Attractions principales dans les environs

La plus grande ville de boue pré-hispanique des Amériques. Déclaré site du patrimoine mondial par l’UNESCO en 1986. Chan Chan est considérée comme la capitale du royaume de Chimú, s’étendant à l’origine sur plus de 20 km², du port de Huanchaco aux collines de Campana. Les archéologues croient qu’il abritait plus de 100 000 ateliers, rues, murs et temples en forme de pyramide. Ses murs massifs sont décorés de figures géométriques, d’animaux stylisés et de créatures mythologiques. La visite est complétée par une visite du musée du site.

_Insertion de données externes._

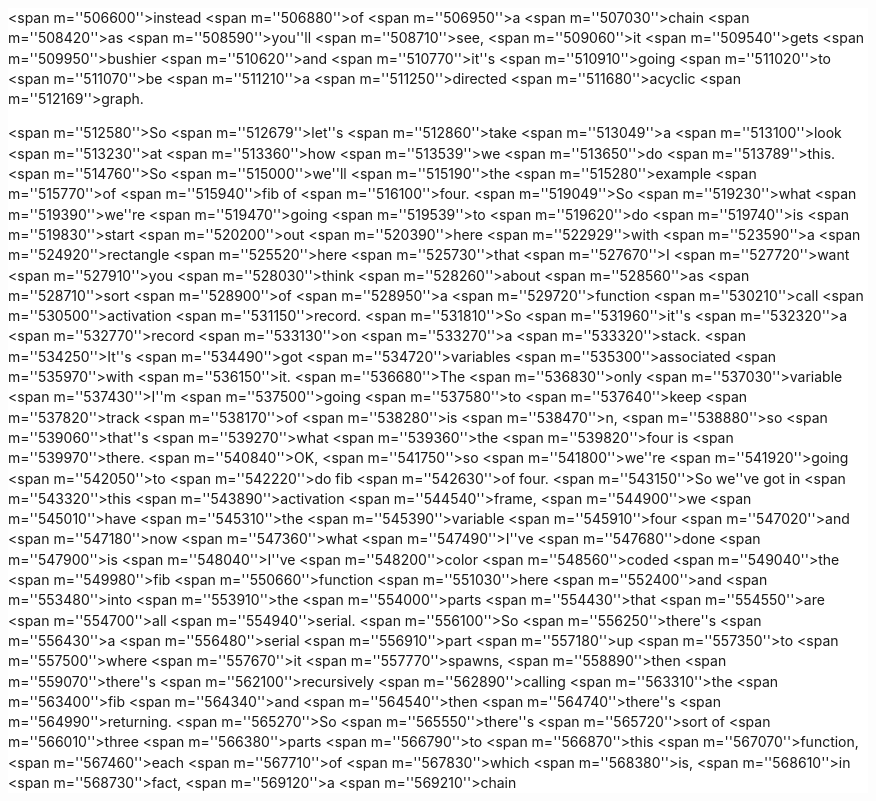   <span m=''506600''>instead</span> <span m=''506880''>of</span> <span m=''506950''>a</span>
  <span m=''507030''>chain</span> <span m=''508420''>as</span> <span m=''508590''>you''ll</span>
  <span m=''508710''>see,</span> <span m=''509060''>it</span> <span m=''509540''>gets</span>
  <span m=''509950''>bushier</span> <span m=''510620''>and</span> <span m=''510770''>it''s</span>
  <span m=''510910''>going</span> <span m=''511020''>to</span> <span m=''511070''>be</span>
  <span m=''511210''>a</span> <span m=''511250''>directed</span> <span m=''511680''>acyclic</span>
  <span m=''512169''>graph.</span> </p><p><span m=''512580''>So</span> <span m=''512679''>let''s</span>
  <span m=''512860''>take</span> <span m=''513049''>a</span> <span m=''513100''>look</span>
  <span m=''513230''>at</span> <span m=''513360''>how</span> <span m=''513539''>we</span>
  <span m=''513650''>do</span> <span m=''513789''>this.</span> <span m=''514760''>So</span>
  <span m=''515000''>we''ll</span> <span m=''515190''>the</span> <span m=''515280''>example</span>
  <span m=''515770''>of</span> <span m=''515940''>fib of</span> <span m=''516100''>four.</span>
  <span m=''519049''>So</span> <span m=''519230''>what</span> <span m=''519390''>we''re</span>
  <span m=''519470''>going</span> <span m=''519539''>to</span> <span m=''519620''>do</span>
  <span m=''519740''>is</span> <span m=''519830''>start</span> <span m=''520200''>out</span>
  <span m=''520390''>here</span> <span m=''522929''>with</span> <span m=''523590''>a</span>
  <span m=''524920''>rectangle</span> <span m=''525520''>here</span> <span m=''525730''>that</span>
  <span m=''527670''>I</span> <span m=''527720''>want</span> <span m=''527910''>you</span>
  <span m=''528030''>think</span> <span m=''528260''>about</span> <span m=''528560''>as</span>
  <span m=''528710''>sort</span> <span m=''528900''>of</span> <span m=''528950''>a</span>
  <span m=''529720''>function</span> <span m=''530210''>call</span> <span m=''530500''>activation</span>
  <span m=''531150''>record.</span> <span m=''531810''>So</span> <span m=''531960''>it''s</span>
  <span m=''532320''>a</span> <span m=''532770''>record</span> <span m=''533130''>on</span>
  <span m=''533270''>a</span> <span m=''533320''>stack.</span> <span m=''534250''>It''s</span>
  <span m=''534490''>got</span> <span m=''534720''>variables</span> <span m=''535300''>associated</span>
  <span m=''535970''>with</span> <span m=''536150''>it.</span> <span m=''536680''>The</span>
  <span m=''536830''>only</span> <span m=''537030''>variable</span> <span m=''537430''>I''m</span>
  <span m=''537500''>going</span> <span m=''537580''>to</span> <span m=''537640''>keep</span>
  <span m=''537820''>track</span> <span m=''538170''>of</span> <span m=''538280''>is</span>
  <span m=''538470''>n,</span> <span m=''538880''>so</span> <span m=''539060''>that''s</span>
  <span m=''539270''>what</span> <span m=''539360''>the</span> <span m=''539820''>four
  is</span> <span m=''539970''>there.</span> <span m=''540840''>OK,</span> <span m=''541750''>so</span>
  <span m=''541800''>we''re</span> <span m=''541920''>going</span> <span m=''542050''>to</span>
  <span m=''542220''>do fib</span> <span m=''542630''>of four.</span> <span m=''543150''>So
  we''ve got in</span> <span m=''543320''>this</span> <span m=''543890''>activation</span>
  <span m=''544540''>frame,</span> <span m=''544900''>we</span> <span m=''545010''>have</span>
  <span m=''545310''>the</span> <span m=''545390''>variable</span> <span m=''545910''>four</span>
  <span m=''547020''>and</span> <span m=''547180''>now</span> <span m=''547360''>what</span>
  <span m=''547490''>I''ve</span> <span m=''547680''>done</span> <span m=''547900''>is</span>
  <span m=''548040''>I''ve</span> <span m=''548200''>color</span> <span m=''548560''>coded</span>
  <span m=''549040''>the</span> <span m=''549980''>fib</span> <span m=''550660''>function</span>
  <span m=''551030''>here</span> <span m=''552400''>and</span> <span m=''553480''>into</span>
  <span m=''553910''>the</span> <span m=''554000''>parts</span> <span m=''554430''>that</span>
  <span m=''554550''>are</span> <span m=''554700''>all</span> <span m=''554940''>serial.</span>
  <span m=''556100''>So</span> <span m=''556250''>there''s</span> <span m=''556430''>a</span>
  <span m=''556480''>serial</span> <span m=''556910''>part</span> <span m=''557180''>up</span>
  <span m=''557350''>to</span> <span m=''557500''>where</span> <span m=''557670''>it</span>
  <span m=''557770''>spawns,</span> <span m=''558890''>then</span> <span m=''559070''>there''s</span>
  <span m=''562100''>recursively</span> <span m=''562890''>calling</span> <span m=''563310''>the</span>
  <span m=''563400''>fib</span> <span m=''564340''>and</span> <span m=''564540''>then</span>
  <span m=''564740''>there''s</span> <span m=''564990''>returning.</span> <span m=''565270''>So</span>
  <span m=''565550''>there''s</span> <span m=''565720''>sort of</span> <span m=''566010''>three</span>
  <span m=''566380''>parts</span> <span m=''566790''>to</span> <span m=''566870''>this</span>
  <span m=''567070''>function,</span> <span m=''567460''>each</span> <span m=''567710''>of</span>
  <span m=''567830''>which</span> <span m=''568380''>is,</span> <span m=''568610''>in</span>
  <span m=''568730''>fact,</span> <span m=''569120''>a</span> <span m=''569210''>chain</span>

Le Huaca del Sol (Temple du Soleil) a servi comme centre administratif-politque alors que le Huaca de la Luna (Temple de la Lune) servait de centre de cérémonies. La zone urbaine est située entre les deux et composée de maisons, de grandes avenues, de ruelles, de passages et de places, confirmant les hauts niveaux d’organisation politique, religieuse, économique et sociale de la culture Moche. La Huaca de la Luna est faite de temples construits les uns sur les autres à la suite des différentes étapes de l’ère Moche. Sur certains murs, on peut voir de belles peintures murales polychromes, dont les figures représentent clairement le dieu Ai-apaec. Dans le temple, les archéologues ont découvert une tombe avec plus de 40 guerriers sacrifiés. Actuellement, les touristes peuvent seulement visiter la Huaca de la Luna.

Inaugurée en juin 2010. Organisée en trois salles thématiques, la structure fait référence à la tradition de construction de la culture Moche.

Une pyramide d’adobe, qui est d’une grande importance parce que sa construction aurait eu lieu au début de la culture Chimú et à la fin de la culture Tiahuanco-Wari, entre les 10e et 11e siècles. On estime qu’elle a 1100 ans.Le bâtiment a une forme quadrangulaire et des murs décorés de grands reliefs représentant des figures zoomorphes et anthropomorphes. Le nom du temple provient d’une de ces figures, un être à deux têtes avec des pieds innombrables, semblable à un dragon. Les chercheurs croient que l’un des rôles du site était cérémoniel (potentiellement lié aux rites en l’honneur de l’arc-en-ciel et d’autres phénomènes naturels liés à la fertilité).

Selon la légende, le prince Tacaynamo et son entourage ont atterri à Huanchaco il y a 800 ans, fondant la première dynastie des Chimú. « Caballitos de totora » (les chevaux de roseaux), radeaux traditionnels utilisés par les pêcheurs sur la côte nord du Pérou depuis l’ère pré-hispanique, naviguent encore dans ses eaux. C’est l’une des plages péruviennes les plus populaires pour les amateurs de surf.